Wholesome Living Challenge Day Eight

Today on day eight of our stay, my husband opened a new store for his company. Although he has been a district manager for several years, this was the first time he has ever opened a store. I am incredibly proud of all his hard work. He has been working insane hours getting everything ready for the store’s grand opening, while I have been busy looking after our girls and puppy by myself in our hotel room. I have been trying to keep the girls busy so they would not notice their Daddy’s absence.

Today was grand opening! The store opened smoothly and right on time this morning. When the girls and I stopped by the store it was packed and the who’s who of the company were there to welcome shoppers to their store. I am thrilled the store is open, but I am more excited for our life to get back to normal. We still have to stay by the store for the first few weeks until it gets on its feet, but the grand opening stress will at least have subsided a bit. Hopefully we will also return to our normal practice of eating most meals together as a family. This means, I have meals to plan and grocery shopping to do.

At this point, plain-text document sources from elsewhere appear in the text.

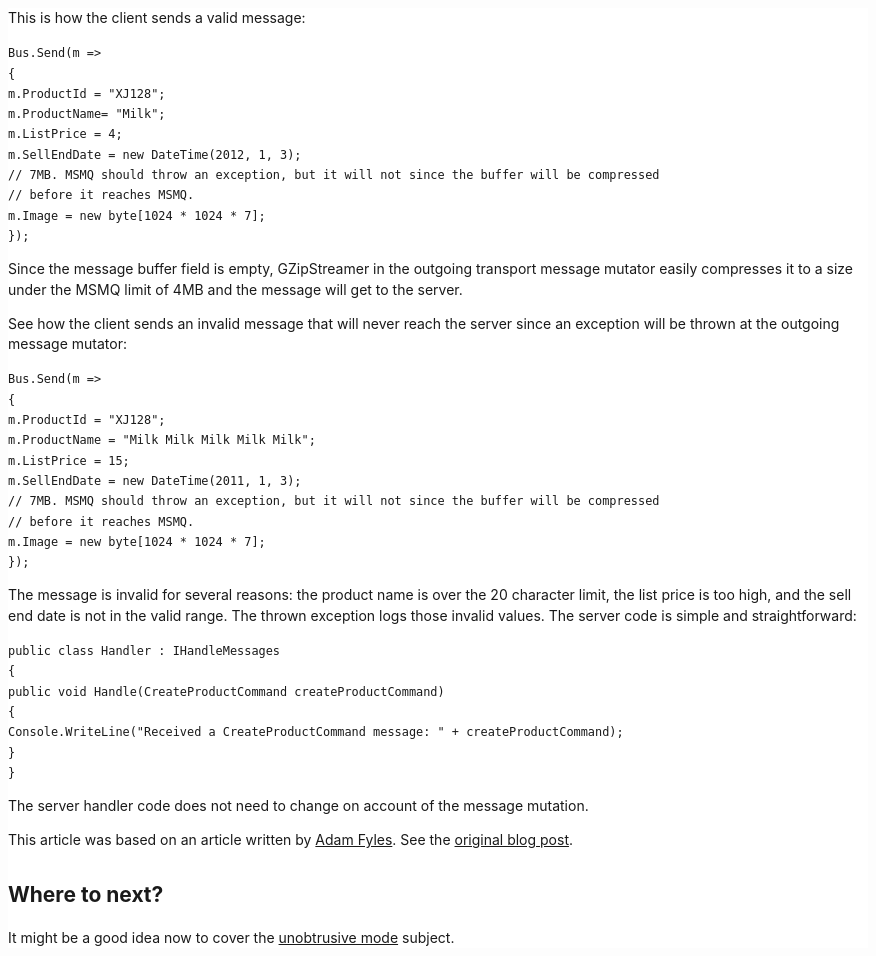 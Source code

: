 This is how the client sends a valid message:

    Bus.Send(m =>
    {
    m.ProductId = "XJ128";
    m.ProductName= "Milk";
    m.ListPrice = 4;
    m.SellEndDate = new DateTime(2012, 1, 3);
    // 7MB. MSMQ should throw an exception, but it will not since the buffer will be compressed 
    // before it reaches MSMQ.
    m.Image = new byte[1024 * 1024 * 7];
    });

Since the message buffer field is empty, GZipStreamer in the outgoing transport message mutator easily compresses it to a size under the MSMQ limit of 4MB and the message will get to the server.

See how the client sends an invalid message that will never reach the server since an exception will be thrown at the outgoing message mutator:

    Bus.Send(m =>
    {
    m.ProductId = "XJ128";
    m.ProductName = "Milk Milk Milk Milk Milk";
    m.ListPrice = 15;
    m.SellEndDate = new DateTime(2011, 1, 3);
    // 7MB. MSMQ should throw an exception, but it will not since the buffer will be compressed 
    // before it reaches MSMQ.
    m.Image = new byte[1024 * 1024 * 7];
    });

The message is invalid for several reasons: the product name is over the
20 character limit, the list price is too high, and the sell end date is not in the valid range. The thrown exception logs those invalid values. The server code is simple and straightforward:

    public class Handler : IHandleMessages
    {
    public void Handle(CreateProductCommand createProductCommand)
    {
    Console.WriteLine("Received a CreateProductCommand message: " + createProductCommand);
    }
    }

The server handler code does not need to change on account of the message mutation.

This article was based on an article written by [Adam Fyles](http://adamfyles.blogspot.com/). See the [original blog post](http://adamfyles.blogspot.com/2011/02/nservicebus-30-message-mutators.html).

Where to next?
--------------

It might be a good idea now to cover the [unobtrusive mode](unobtrusive-sample) subject.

As I have mentioned in prior posts, we are trying to continue to eat wholesome foods while we are away. The girls and I typically eat healthy, but simple meals when Daddy is not around for dinner. Think organic peanut butter and homemade jam (e.g. little to no raw sugar) on sprouted or sourdough bread type of simple. The past three days have been filled with these type of simple meals (except for our Taco Bell lunch). Yesterday we made a trip out to Shunpike Dairy for our milk. We had a blast. The weather was warm and in addition to getting our week’s supply of milk, we also got to see the farm animals. We even saw a wobbly, baby calf who was born right before we arrived. The girls were thrilled. One thing I love about shopping directly from farmers is directly supporting real people (e.g. the human interaction). I enjoy supporting local businesses. I feel more like a part of a community if I am actively contributing our money (votes) to local businesses I love. There was a young lady working at the farm who showed us around and encouraged us to explore and stay as long as we liked. She also told us about a zoo right down the road. I have been in a few box stores since we have arrived and I have not gotten a recommendation from anyone about places to go or things to see during our visit. Granted, I never asked. Why? Because most of those types of stores are just not conducive to long conversations. Cashiers are usually evaluated by how quickly they can ring items and this often takes precedence over their customer service skills. Box store, locally-owned store and direct-from farmer options are all useful in their own ways, it comes down to what people prefer and value.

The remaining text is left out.